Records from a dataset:
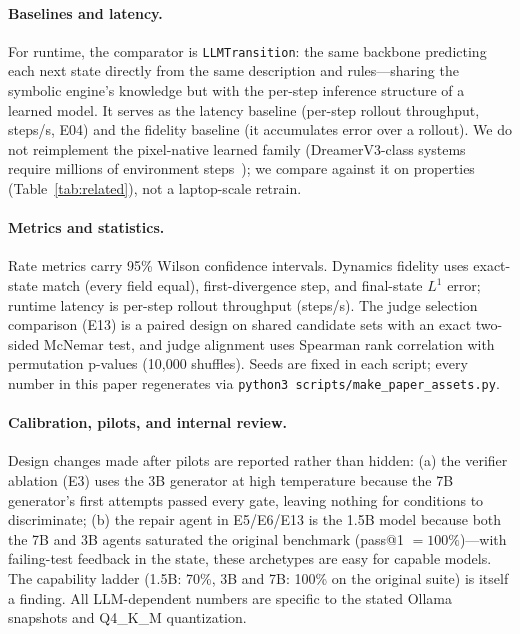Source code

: \documentclass[11pt]{article}
\begin{document}
\paragraph{Baselines and latency.} For runtime, the comparator is
\texttt{LLMTransition}: the same backbone predicting each next state directly
from the same description and rules---sharing the symbolic engine's knowledge
but with the per-step inference structure of a learned model. It serves as the
latency baseline (per-step rollout throughput, steps/s, E04) and the
fidelity baseline (it accumulates error over a rollout). We do not reimplement
the pixel-native learned family (DreamerV3-class systems require millions of
environment steps~\cite{dreamerv3}); we compare against it on properties
(Table~\ref{tab:related}), not a laptop-scale retrain.

\paragraph{Metrics and statistics.} Rate metrics carry 95\% Wilson confidence
intervals. Dynamics fidelity uses exact-state match (every field equal),
first-divergence step, and final-state $L^1$ error; runtime latency is per-step
rollout throughput (steps/s). The judge selection comparison (E13) is a paired
design on shared candidate sets with an exact two-sided McNemar test, and judge
alignment uses Spearman rank correlation with permutation p-values (10{,}000
shuffles). Seeds are fixed in each script; every number in this paper
regenerates via \texttt{python3 scripts/make\_paper\_assets.py}.

\paragraph{Calibration, pilots, and internal review.} Design changes made
after pilots are reported rather than hidden: (a) the verifier ablation (E3)
uses the 3B generator at high temperature because the 7B generator's first
attempts passed every gate, leaving nothing for conditions to discriminate;
(b) the repair agent in E5/E6/E13 is the 1.5B model because both the 7B and
3B agents saturated the original benchmark (pass@1 $=100\%$)---with
failing-test feedback in the state, these archetypes are easy for capable
models. The capability ladder (1.5B: 70\%, 3B and 7B: 100\% on the original
suite) is itself a finding. All LLM-dependent numbers are
specific to the stated Ollama snapshots and Q4\_K\_M quantization.

\end{document}
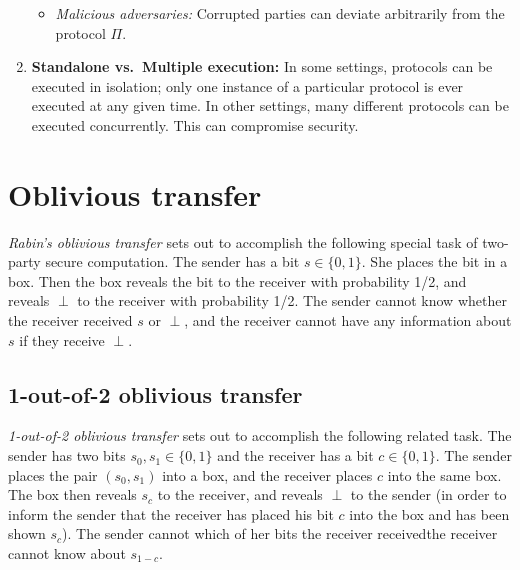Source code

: \begin{enumerate}
\begin{itemize}
      \item \emph{Malicious adversaries:} Corrupted parties can deviate arbitrarily
        from the protocol $\Pi$.
    \end{itemize}

  \item \textbf{Standalone vs.\ Multiple execution:} In some settings, protocols
    can be executed in isolation; only one instance of a particular protocol
    is ever executed at any given time. In other settings, many different protocols
    can be executed concurrently. This can compromise security.
\end{enumerate}







\section{Oblivious transfer}

\emph{Rabin's oblivious transfer} sets out to accomplish the following special task of two-party secure computation. The sender has a bit $s \in \{0,1\}$. She places the bit in a box. Then the box reveals the bit to the receiver with probability 1/2, and reveals $\perp$ to the receiver with probability 1/2. The sender cannot know whether the receiver received $s$ or $\perp$, and the receiver cannot have any information about $s$ if they receive $\perp$.

\subsection{1-out-of-2 oblivious transfer}
\emph{1-out-of-2 oblivious transfer} sets out to accomplish the following related task. The sender has two bits $s_0, s_1 \in \{0,1\}$ and the receiver has a bit $c \in \{0,1\}$. The sender places the pair $(s_0, s_1)$ into a box, and the receiver places $c$ into the same box. The box then reveals $s_c$ to the receiver, and reveals $\perp$ to the sender (in order to inform the sender that the receiver has placed his bit $c$ into the box and has been shown $s_c$). The sender cannot \DIFdelbegin {}\DIFdelend \DIFaddbegin {}\DIFaddend which of her bits the receiver received\DIFdelbegin {}\DIFdelend \DIFaddbegin {}\DIFaddend the receiver cannot know \DIFdelbegin {}\DIFdelend \DIFaddbegin {}\DIFaddend about $s_{1-c}$. \DIFaddbegin {}\DIFaddend 

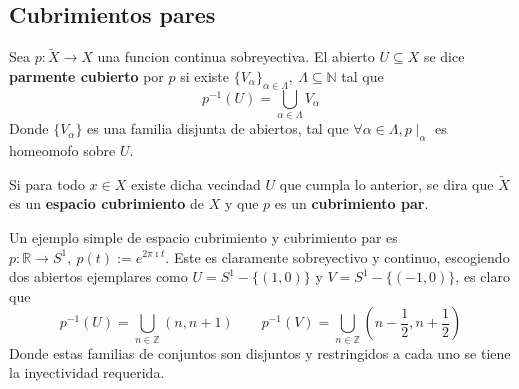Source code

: \subsection{Cubrimientos pares}
\begin{definicion}
Sea \(p : \tilde{X} \to X\) una funcion continua sobreyectiva. El abierto \(U
\subseteq X\) se dice \textbf{parmente cubierto} por \(p\) si existe
\(\{V_\alpha\}_{\alpha \in \Lambda},\ \Lambda \subseteq \mathbb N\) tal que
\[ p^{-1} (U) = \bigcup_{\alpha \in \Lambda} V_\alpha \]
Donde \(\{V_\alpha\}\) es una familia disjunta de abiertos, tal que
\(\forall \alpha \in \Lambda, p \mid_{\alpha}\) es homeomofo sobre \(U\).

Si para todo \(x \in X\) existe dicha vecindad \(U\) que cumpla lo
anterior, se dira que \(\tilde{X}\) es un \textbf{espacio cubrimiento} de \(X\)
y que \(p\) es un \textbf{cubrimiento par}.
\end{definicion}

Un ejemplo simple de espacio cubrimiento y cubrimiento par es \(p :
\mathbb R \to S^1,\ p(t) := e^{2 \pi \imath t}\). Este es claramente
sobreyectivo y continuo, escogiendo dos abiertos ejemplares como \(U =
S^1 - \{(1,0)\}\) y \(V = S^1 - \{(-1,0)\}\), es claro que
\[
    p^{-1} (U) = \bigcup_{n \in \mathbb Z} (n, n+1)
    \qquad p^{-1} (V) = \bigcup_{n \in \mathbb Z} (n - \frac 1 2, n + \frac 1
    2 )
\]
Donde estas familias de conjuntos son disjuntos y restringidos a cada
uno se tiene la inyectividad requerida.

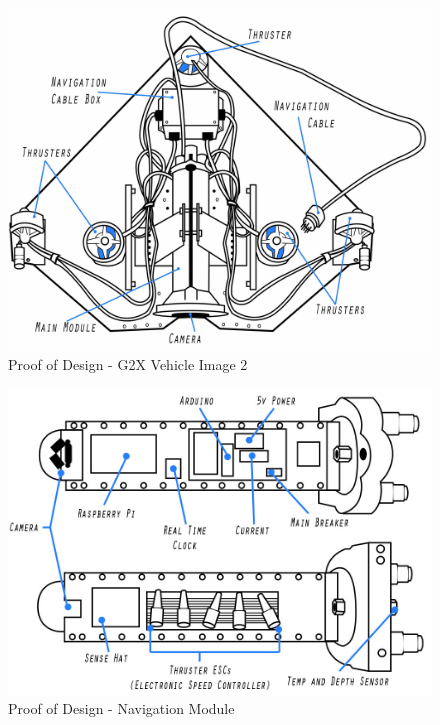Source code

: \documentclass[12pt]{article}
\begin{document}
{		\begin{figure}[!htb]
			\centering
			\includegraphics[width = 120mm]{assets/inside_sub.jpg}
			\caption{Proof of Design - G2X Vehicle Image 2 \label{overflow}}
		\end{figure}
	
		\begin{figure}[!htb]
			\centering
			\includegraphics[width = 115mm]{assets/navigation_board.jpg}
			\caption{Proof of Design - Navigation Module \label{overflow}}
		\end{figure}
	
}
\end{document}

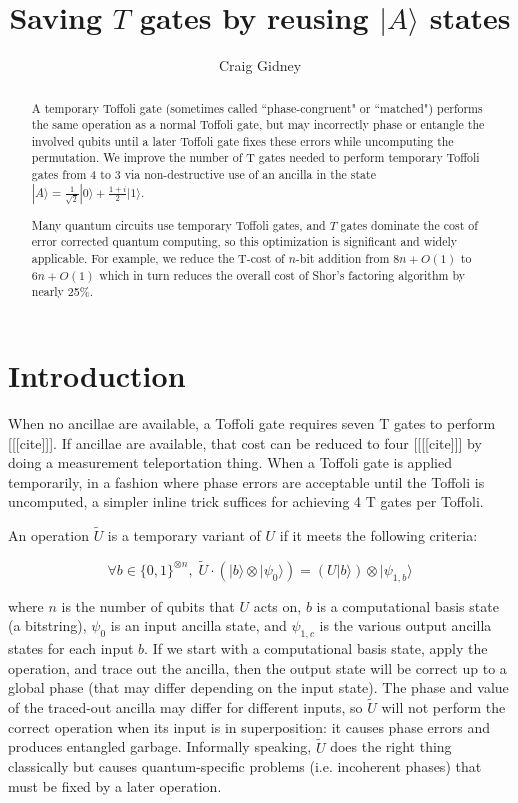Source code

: \documentclass[twocolumn,longbibliography]{quantumarticle-customized}
\title{Saving $T$ gates by reusing $|A\rangle$ states}
\author{Craig Gidney}
\affiliation{Google, Santa Barbara, CA 93117, USA}
\begin{document}
\maketitle

\begin{abstract}
A temporary Toffoli gate (sometimes called ``phase-congruent" or ``matched") performs the same operation as a normal Toffoli gate, but may incorrectly phase or entangle the involved qubits until a later Toffoli gate fixes these errors while uncomputing the permutation.
We improve the number of T gates needed to perform temporary Toffoli gates from 4 to 3 via non-destructive use of an ancilla in the state $|A\rangle = \frac{1}{\sqrt{2}} |0\rangle + \frac{1+i}{2} |1\rangle$.

Many quantum circuits use temporary Toffoli gates, and $T$ gates dominate the cost of error corrected quantum computing, so this optimization is significant and widely applicable.
For example, we reduce the T-cost of $n$-bit addition from $8n + O(1)$ to $6n + O(1)$ which in turn reduces the overall cost of Shor's factoring algorithm by nearly 25\%.
\end{abstract}

\section{Introduction} \label{sec:introduction}

When no ancillae are available, a Toffoli gate requires seven T gates to perform [[[cite]]].
If ancillae are available, that cost can be reduced to four [[[[cite]]] by doing a measurement teleportation thing.
When a Toffoli gate is applied temporarily, in a fashion where phase errors are acceptable until the Toffoli is uncomputed, a simpler inline trick suffices for achieving 4 T gates per Toffoli.

An operation $\tilde{U}$ is a temporary variant of $U$ if it meets the following criteria:

$$\forall b \in \{0, 1\}^{\otimes n}, \; \tilde{U} \cdot \left( |b\rangle \otimes | \psi_0 \rangle \right) = \left( U |b \rangle \right) \otimes | \psi_{1,b} \rangle$$

where $n$ is the number of qubits that $U$ acts on, $b$ is a computational basis state (a bitstring), $\psi_0$ is an input ancilla state, and $\psi_{1,c}$ is the various output ancilla states for each input $b$.
If we start with a computational basis state, apply the operation, and trace out the ancilla, then the output state will be correct up to a global phase (that may differ depending on the input state).
The phase and value of the traced-out ancilla may differ for different inputs, so $\tilde{U}$ will not perform the correct operation when its input is in superposition: it causes phase errors and produces entangled garbage.
Informally speaking, $\tilde{U}$ does the right thing classically but causes quantum-specific problems (i.e. incoherent phases) that must be fixed by a later operation.
\end{document}
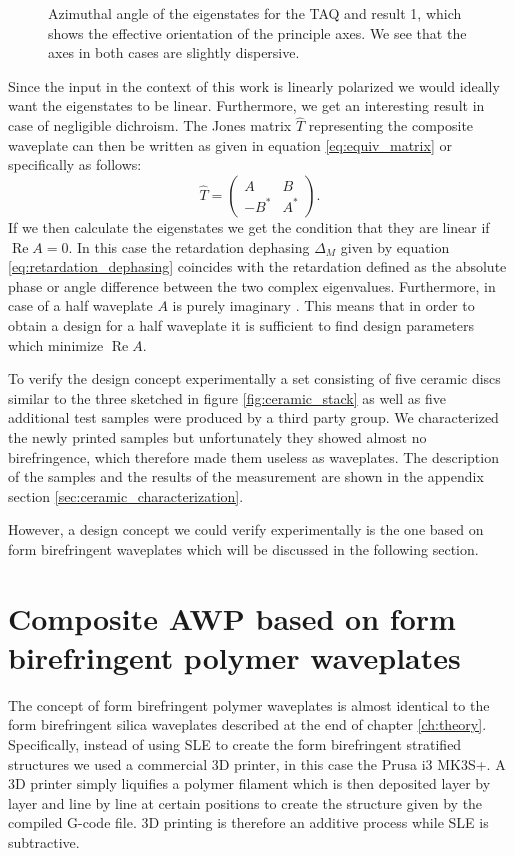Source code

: \begin{figure}[H]
    \centering
    
    \caption{Azimuthal angle of the eigenstates for the TAQ and result 1, which shows the effective orientation of the principle axes. We see that the axes in both cases are slightly dispersive.}
    \label{fig:cl4_eigenstate_azimuths}
\end{figure}

Since the input in the context of this work is linearly polarized we would ideally want the eigenstates to be linear. Furthermore, we get an interesting result in case of negligible dichroism. The Jones matrix $\hat{T}$ representing the composite waveplate can then be written as given in equation \ref{eq:equiv_matrix} or specifically as follows:
\begin{equation}
    \hat{T} = 
    \begin{pmatrix} 
    A & B \\
    -B^* & A^*
    \end{pmatrix}.
\end{equation}
If we then calculate the eigenstates we get the condition that they are linear if $\operatorname{Re}A=0$. In this case the retardation dephasing $\Delta_M$ given by equation \ref{eq:retardation_dephasing} coincides with the retardation defined as the absolute phase or angle difference between the two complex eigenvalues. Furthermore, in case of a half waveplate $A$ is purely imaginary \cite{McIntyre1968}. This means that in order to obtain a design for a half waveplate it is sufficient to find design parameters which minimize $\operatorname{Re}A$.

To verify the design concept experimentally a set consisting of five ceramic discs similar to the three sketched in figure \ref{fig:ceramic_stack} as well as five additional test samples were produced by a third party group. We characterized the newly printed samples but unfortunately they showed almost no birefringence, which therefore made them useless as waveplates. The description of the samples and the results of the measurement are shown in the appendix section \ref{sec:ceramic_characterization}. 

However, a design concept we could verify experimentally is the one based on form birefringent waveplates which will be discussed in the following section.

\section{Composite AWP based on form birefringent polymer waveplates}
The concept of form birefringent polymer waveplates is almost identical to the form birefringent silica waveplates described at the end of chapter \ref{ch:theory}. Specifically, instead of using SLE to create the form birefringent stratified structures we used a commercial 3D printer, in this case the Prusa i3 MK3S+. A 3D printer simply liquifies a polymer filament which is then deposited layer by layer and line by line at certain positions to create the structure given by the compiled G-code file. 3D printing is therefore an additive process while SLE is subtractive.

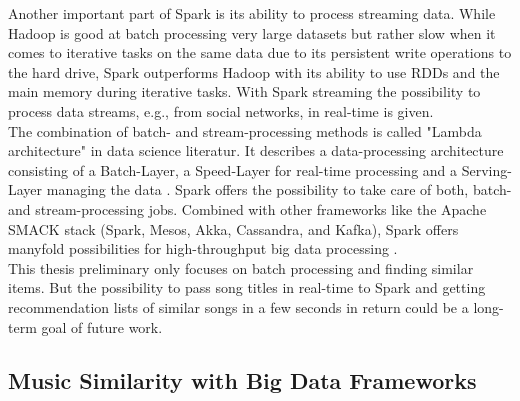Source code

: \noindent Another important part of Spark is its ability to process streaming data. While Hadoop is good at batch processing very large datasets but rather slow when it comes to iterative tasks on the same data due to its persistent write operations to the hard drive, Spark outperforms Hadoop with its ability to use RDDs and the main memory during iterative tasks. 
With Spark streaming the possibility to process data streams, e.g., from social networks, in real-time is given.\\
The combination of batch- and stream-processing methods is called "Lambda architecture" in data science literatur. It describes a data-processing architecture consisting of a Batch-Layer, a Speed-Layer for real-time processing and a Serving-Layer managing the data \cite[pp. 8 f]{nextgenbig}. Spark offers the possibility to take care of both, batch- and stream-processing jobs. Combined with other frameworks like the Apache SMACK stack (Spark, Mesos, Akka, Cassandra, and Kafka), Spark offers manyfold possibilities for high-throughput big data processing \cite[p. 5]{smack}.\\
This thesis preliminary only focuses on batch processing and finding similar items. But the possibility to pass song titles in real-time to Spark and getting recommendation lists of similar songs in a few seconds in return could be a long-term goal of future work.\\

\subsection{Music Similarity with Big Data Frameworks}

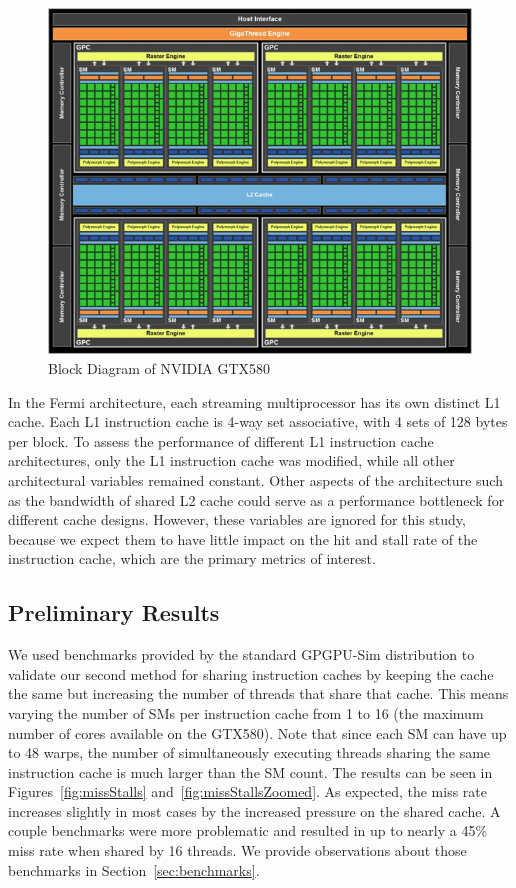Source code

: \begin{figure}[b]
\centering
\includegraphics[width=\columnwidth]{graphics/GTX580.jpg}
\caption{Block Diagram of NVIDIA GTX580~\cite{gf100}}
\label{GTX580}
\end{figure}

In the Fermi architecture, each streaming multiprocessor has
its own distinct L1 cache. 
Each L1 instruction cache is 4-way set associative, with 4 sets of
128 bytes per block. 
To assess the  performance of different L1 instruction cache
architectures, only the L1 instruction cache was modified, while all
other architectural variables remained constant. 
Other aspects of the architecture such as the bandwidth of shared L2
cache could serve as a performance bottleneck for different cache
designs. 
However, these variables are ignored for this study, because we expect
them to have little impact on the hit and stall rate of the
instruction cache, which are the primary metrics of interest.

\subsection{Preliminary Results}

We used benchmarks provided by the standard GPGPU-Sim distribution
to validate our second method for sharing instruction caches by
keeping the cache the same but increasing the number of threads that
share that cache.
This means varying the number of SMs per instruction cache from 1 to
16 (the maximum number of cores available on the GTX580).
Note that since each SM can have up to 48 warps, the number of
simultaneously executing threads sharing the same instruction cache is
much larger than the SM count.
The results can be seen in Figures~\ref{fig:missStalls}
and~\ref{fig:missStallsZoomed}. 
As expected, the miss rate increases slightly in most cases by the
increased pressure on the shared cache.
A couple benchmarks were more problematic and resulted in up to nearly
a 45\% miss rate when shared by 16 threads.
We provide observations about those benchmarks in
Section~\ref{sec:benchmarks}.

What the task asks
In the data above, please extract the lines from the first one through the line with "latency baseline (per-step", exactly, and keep pictures out.

Result below
Source code

: \documentclass[11pt]{article}
\begin{document}
\paragraph{Baselines and latency.} For runtime, the comparator is
\texttt{LLMTransition}: the same backbone predicting each next state directly
from the same description and rules---sharing the symbolic engine's knowledge
but with the per-step inference structure of a learned model. It serves as the
latency baseline (per-step rollout throughput, steps/s, E04) and the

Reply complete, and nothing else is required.